Other actions that may help to prevent bias and/or external validation issues include accompanying the data with metadata describing acquisition details, causal models describing the assumptions taken during the design stages, and documentation, among others (Garcia, Vega, and Hertel 2022).

“In many product design (and other) endeavors, there often comes a moment when the question is asked, “Are we doing the right thing?” or “Is this the right solution?” In this context, the word right can mean many things. It can mean: Are we meeting the customer’s expectations? Is the design solution appropriate to the problem? Are we honoring the scope of the work? Is this a profitable feature to add to our product? Will people buy this? It can also mean: Do we agree that this action is acceptable to perform based on our values?” — (Davis 2012)

5.6 Data Ethics

We often face situations where we care about the privacy of our data, e.g., we do not want our location to be shared with certain companies, but we wish to benefit from the same data to see if the road is jammed on our way to work. Similarly, we want our medical records to remain private but also wish to benefit from the analysis of medical records to improve the care and treatment that we receive. Moreover, we aim to automate and ease decisions thanks to data-driven algorithms but we also worry about unintended bias. Getting to know the consequences of our actions make us aware of what is right or wrong. Without that, we lack any motivation to fix potential problems. Data science is a new field and we are still defining what is right and wrong. We are starting to experience certain consequences regarding privacy, fairness, equity, etc. In this sense, a social consensus is growing, with laws and regulations enacted to enforce such values.

In this section we will tackle the origins, and the specifics of data ethics, including topics such as informed consent, data ownership and privacy. They all affect anonymity of individuals, the validity of experiments as well as the algorithmic fairness of the developed solutions.

5.6.1 Origins

Norbert Wiener (1894-1964). Copyright MIT Museum.

It is important not to confuse data ethics with computer ethics and information ethics. In the mid 1940s, developments in science and philosophy led to the creation of a new branch of ethics that would later be called “computer ethics” or “information ethics”. The founder of this new philosophical field was the American scholar Norbert Wiener, a professor of mathematics and engineering at MIT (Bynum 2018). Moreover, other terms such as “cyberethics” and “Internet ethics” have been used to refer to computer ethics issues associated with the Internet.

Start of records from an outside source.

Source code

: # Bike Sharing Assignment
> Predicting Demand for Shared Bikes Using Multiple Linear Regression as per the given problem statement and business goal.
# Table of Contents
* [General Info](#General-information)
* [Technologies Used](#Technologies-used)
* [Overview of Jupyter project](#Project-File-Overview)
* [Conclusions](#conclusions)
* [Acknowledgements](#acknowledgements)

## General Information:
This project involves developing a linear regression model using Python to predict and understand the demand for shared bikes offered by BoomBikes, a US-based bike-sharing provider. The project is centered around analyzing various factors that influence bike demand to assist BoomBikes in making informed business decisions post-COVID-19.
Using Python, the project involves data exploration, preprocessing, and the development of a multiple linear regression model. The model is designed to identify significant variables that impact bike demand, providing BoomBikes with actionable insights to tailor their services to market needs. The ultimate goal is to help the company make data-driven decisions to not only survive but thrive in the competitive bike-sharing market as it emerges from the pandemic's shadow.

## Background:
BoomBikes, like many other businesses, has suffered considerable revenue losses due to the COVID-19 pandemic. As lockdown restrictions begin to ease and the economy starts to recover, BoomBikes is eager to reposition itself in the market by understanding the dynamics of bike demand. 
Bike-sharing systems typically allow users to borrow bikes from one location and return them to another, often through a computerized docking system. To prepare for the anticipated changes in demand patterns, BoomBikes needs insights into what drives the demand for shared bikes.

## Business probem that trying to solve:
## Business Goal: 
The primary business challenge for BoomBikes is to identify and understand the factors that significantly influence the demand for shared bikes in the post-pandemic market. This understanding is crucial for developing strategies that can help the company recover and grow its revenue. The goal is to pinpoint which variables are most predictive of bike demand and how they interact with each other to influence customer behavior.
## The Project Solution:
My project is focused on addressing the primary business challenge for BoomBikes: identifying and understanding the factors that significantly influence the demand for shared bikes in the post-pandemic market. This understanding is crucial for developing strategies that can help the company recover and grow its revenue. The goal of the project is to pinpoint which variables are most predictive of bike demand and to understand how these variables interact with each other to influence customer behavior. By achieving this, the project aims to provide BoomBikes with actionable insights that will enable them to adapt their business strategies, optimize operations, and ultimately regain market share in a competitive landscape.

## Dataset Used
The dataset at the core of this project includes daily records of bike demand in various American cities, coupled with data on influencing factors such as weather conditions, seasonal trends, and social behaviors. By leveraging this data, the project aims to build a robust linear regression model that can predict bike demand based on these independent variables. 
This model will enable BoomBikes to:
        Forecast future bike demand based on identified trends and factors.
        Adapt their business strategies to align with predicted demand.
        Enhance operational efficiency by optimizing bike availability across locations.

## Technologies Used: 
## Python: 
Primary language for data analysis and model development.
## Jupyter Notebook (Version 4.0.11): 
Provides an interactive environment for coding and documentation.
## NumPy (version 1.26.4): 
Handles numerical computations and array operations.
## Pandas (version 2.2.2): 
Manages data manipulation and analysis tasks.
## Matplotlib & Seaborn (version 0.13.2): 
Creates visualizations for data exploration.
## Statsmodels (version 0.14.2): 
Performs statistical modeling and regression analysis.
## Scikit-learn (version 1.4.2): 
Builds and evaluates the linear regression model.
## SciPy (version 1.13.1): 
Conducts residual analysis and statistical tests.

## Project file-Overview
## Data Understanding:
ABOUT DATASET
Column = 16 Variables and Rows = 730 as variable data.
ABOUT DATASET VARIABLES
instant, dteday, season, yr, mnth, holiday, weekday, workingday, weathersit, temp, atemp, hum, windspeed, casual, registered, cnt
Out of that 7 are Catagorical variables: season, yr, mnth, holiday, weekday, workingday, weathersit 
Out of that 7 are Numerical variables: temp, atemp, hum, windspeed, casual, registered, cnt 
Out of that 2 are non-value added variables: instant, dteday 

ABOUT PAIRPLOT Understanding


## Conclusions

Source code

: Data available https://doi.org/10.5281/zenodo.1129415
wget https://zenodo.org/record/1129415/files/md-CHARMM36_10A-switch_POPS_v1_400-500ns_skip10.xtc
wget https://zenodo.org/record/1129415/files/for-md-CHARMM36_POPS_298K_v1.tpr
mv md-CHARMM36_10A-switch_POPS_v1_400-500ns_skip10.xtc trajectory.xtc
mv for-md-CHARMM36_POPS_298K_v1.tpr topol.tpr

“Because of the breadth of Wiener’s concerns and the applicability of his ideas and methods to every kind of information technology, the term “information ethics” is an apt name for the new field of ethics that he founded. As a result, the term “computer ethics”, as it is typically used today, names only a subfield of Wiener’s much broader concerns.” — (Bynum 2018)

These are variously termed “computer ethics”, “information ethics”, or “ICT ethics” (information and communication technology ethics). “Information ethics” is perhaps the most appropriate name for Wiener’s field of ethical research, because it concerned all means of storing, transmitting and processing information, including, for example, perception, memory, printing, telephones, telegraph, recorders, phonographs, television, radio, computers, and so on. “Computer ethics” involves ethical questions and problems that are altered by the use of computers or that would not have existed if computers had not been invented.

Although these two branches of ethics are not handled in this course, they are tightly related to data ethics.

Data ethics builds on the foundation provided by computer and information ethics but, at the same time, it refines the approach endorsed so far in this research field, by shifting the level of abstraction of ethical enquiries, from being information-centric to being data-centric. This shift brings into focus the different moral dimensions of all kinds of data, even data that never translate directly into information but can be used to support actions or generate behaviours, for example. It highlights the need for ethical analyses to concentrate on the content and nature of computational operations—the interactions among hardware, software and data—rather than on the variety of digital technologies that enable them. — (Luciano and Mariarosaria 2016)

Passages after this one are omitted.